Saved entries:
──────
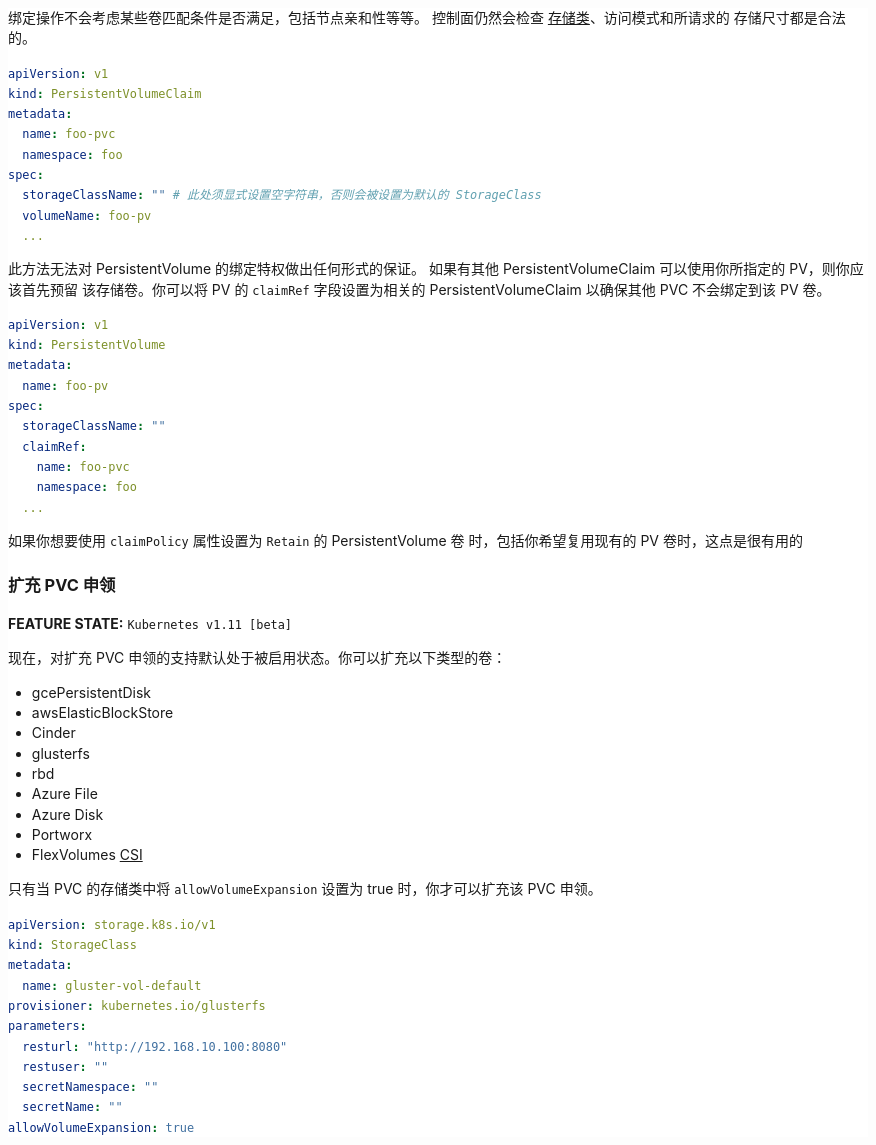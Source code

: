 绑定操作不会考虑某些卷匹配条件是否满足，包括节点亲和性等等。 控制面仍然会检查 [存储类](https://kubernetes.io/zh/docs/concepts/storage/storage-classes/)、访问模式和所请求的 存储尺寸都是合法的。

```yaml
apiVersion: v1
kind: PersistentVolumeClaim
metadata:
  name: foo-pvc
  namespace: foo
spec:
  storageClassName: "" # 此处须显式设置空字符串，否则会被设置为默认的 StorageClass
  volumeName: foo-pv
  ...
```

此方法无法对 PersistentVolume 的绑定特权做出任何形式的保证。 如果有其他 PersistentVolumeClaim 可以使用你所指定的 PV，则你应该首先预留 该存储卷。你可以将 PV 的 `claimRef` 字段设置为相关的 PersistentVolumeClaim 以确保其他 PVC 不会绑定到该 PV 卷。

```yaml
apiVersion: v1
kind: PersistentVolume
metadata:
  name: foo-pv
spec:
  storageClassName: ""
  claimRef:
    name: foo-pvc
    namespace: foo
  ...
```

如果你想要使用 `claimPolicy` 属性设置为 `Retain` 的 PersistentVolume 卷 时，包括你希望复用现有的 PV 卷时，这点是很有用的

### 扩充 PVC 申领 

**FEATURE STATE:** `Kubernetes v1.11 [beta]`

现在，对扩充 PVC 申领的支持默认处于被启用状态。你可以扩充以下类型的卷：

- gcePersistentDisk
- awsElasticBlockStore
- Cinder
- glusterfs
- rbd
- Azure File
- Azure Disk
- Portworx
- FlexVolumes [CSI](https://kubernetes.io/zh/docs/concepts/storage/volumes/#csi)

只有当 PVC 的存储类中将 `allowVolumeExpansion` 设置为 true 时，你才可以扩充该 PVC 申领。

```yaml
apiVersion: storage.k8s.io/v1
kind: StorageClass
metadata:
  name: gluster-vol-default
provisioner: kubernetes.io/glusterfs
parameters:
  resturl: "http://192.168.10.100:8080"
  restuser: ""
  secretNamespace: ""
  secretName: ""
allowVolumeExpansion: true
```
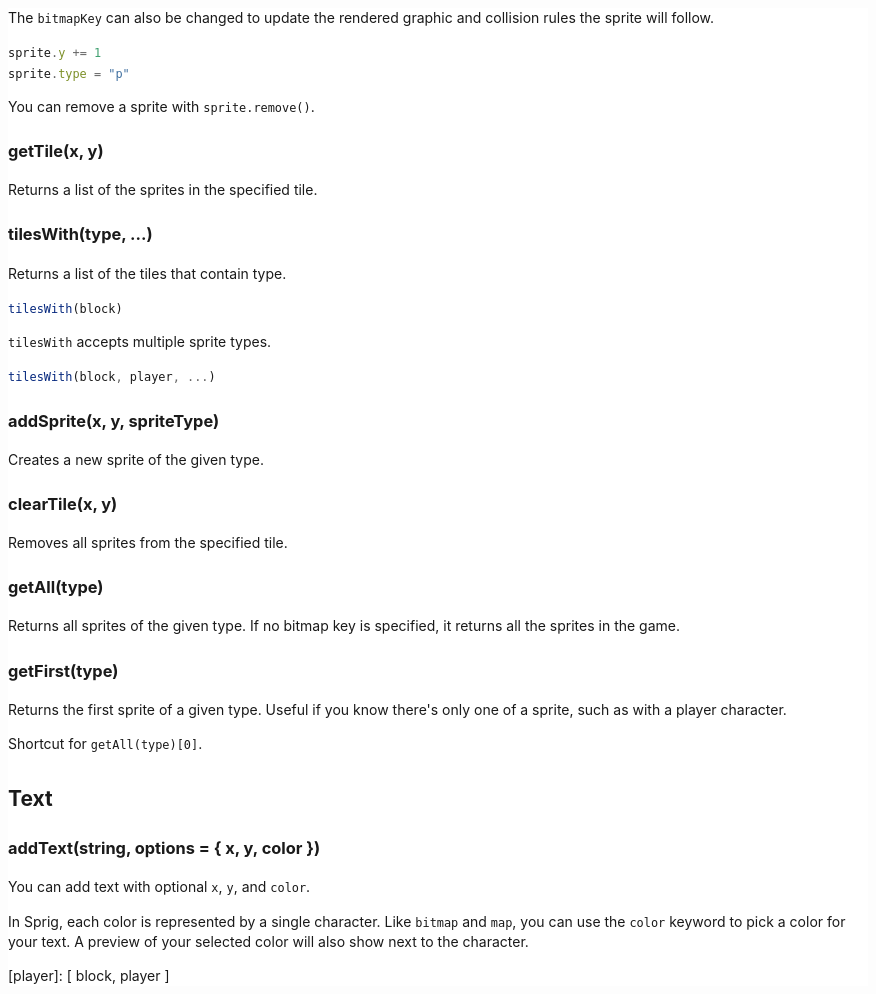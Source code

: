 The `bitmapKey` can also be changed to update the rendered graphic and collision rules the sprite will follow.

```js
sprite.y += 1
sprite.type = "p"
```


You can remove a sprite with `sprite.remove()`.

### getTile(x, y)

Returns a list of the sprites in the specified tile.

### tilesWith(type, ...)

Returns a list of the tiles that contain type.

```js
tilesWith(block)
```

`tilesWith` accepts multiple sprite types.

```js
tilesWith(block, player, ...)
```

### addSprite(x, y, spriteType)

Creates a new sprite of the given type.

### clearTile(x, y)

Removes all sprites from the specified tile.

### getAll(type)

Returns all sprites of the given type. 
If no bitmap key is specified, it returns all the sprites in the game.

### getFirst(type)

Returns the first sprite of a given type. 
Useful if you know there's only one of a sprite, such as with a player character.

Shortcut for `getAll(type)[0]`.

## Text

### addText(string, options = { x, y, color })

You can add text with optional `x`, `y`, and `color`.

In Sprig, each color is represented by a single character. Like `bitmap` and `map`, you can use the `color` keyword to pick a color for your text. A preview of your selected color will also show next to the character.


  [player]: [ block, player ] 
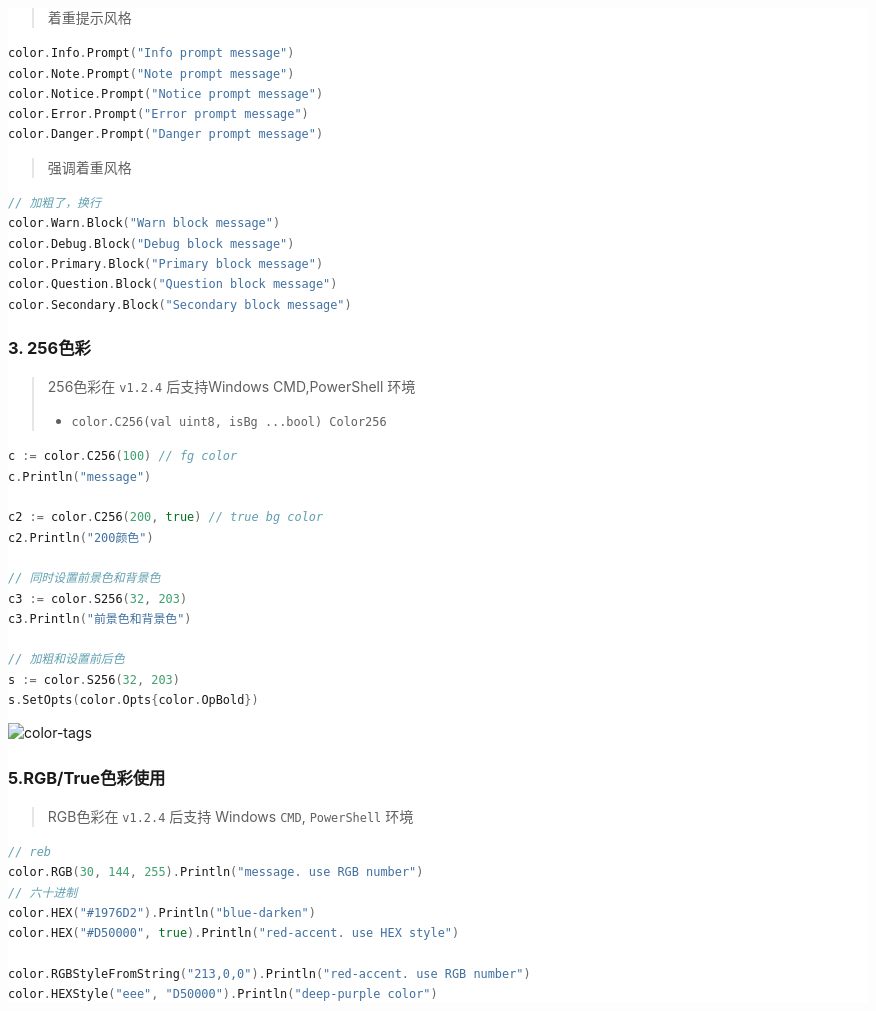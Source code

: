> 着重提示风格

```go
color.Info.Prompt("Info prompt message")
color.Note.Prompt("Note prompt message")
color.Notice.Prompt("Notice prompt message")
color.Error.Prompt("Error prompt message")
color.Danger.Prompt("Danger prompt message")
```

> 强调着重风格

```go
// 加粗了，换行
color.Warn.Block("Warn block message")
color.Debug.Block("Debug block message")
color.Primary.Block("Primary block message")
color.Question.Block("Question block message")
color.Secondary.Block("Secondary block message")
```



### 3. 256色彩

> 256色彩在 `v1.2.4` 后支持Windows CMD,PowerShell 环境
>
> - `color.C256(val uint8, isBg ...bool) Color256`

```go
c := color.C256(100) // fg color
c.Println("message")

c2 := color.C256(200, true) // true bg color
c2.Println("200颜色")

// 同时设置前景色和背景色
c3 := color.S256(32, 203)
c3.Println("前景色和背景色")

// 加粗和设置前后色
s := color.S256(32, 203)
s.SetOpts(color.Opts{color.OpBold})
```

![color-tags](https://github.com/gookit/color/raw/master/_examples/images/color-256.png)

### 5.RGB/True色彩使用

> RGB色彩在 `v1.2.4` 后支持 Windows `CMD`, `PowerShell` 环境

```go
// reb
color.RGB(30, 144, 255).Println("message. use RGB number")
// 六十进制
color.HEX("#1976D2").Println("blue-darken")
color.HEX("#D50000", true).Println("red-accent. use HEX style")

color.RGBStyleFromString("213,0,0").Println("red-accent. use RGB number")
color.HEXStyle("eee", "D50000").Println("deep-purple color")
```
──────
- WORK INSTRUCTION -
Copy out the lines above with "specified" in them.

- RESPONSE AREA -
Returns a list of the sprites in the specified tile.
Removes all sprites from the specified tile.
If no bitmap key is specified, it returns all the sprites in the game.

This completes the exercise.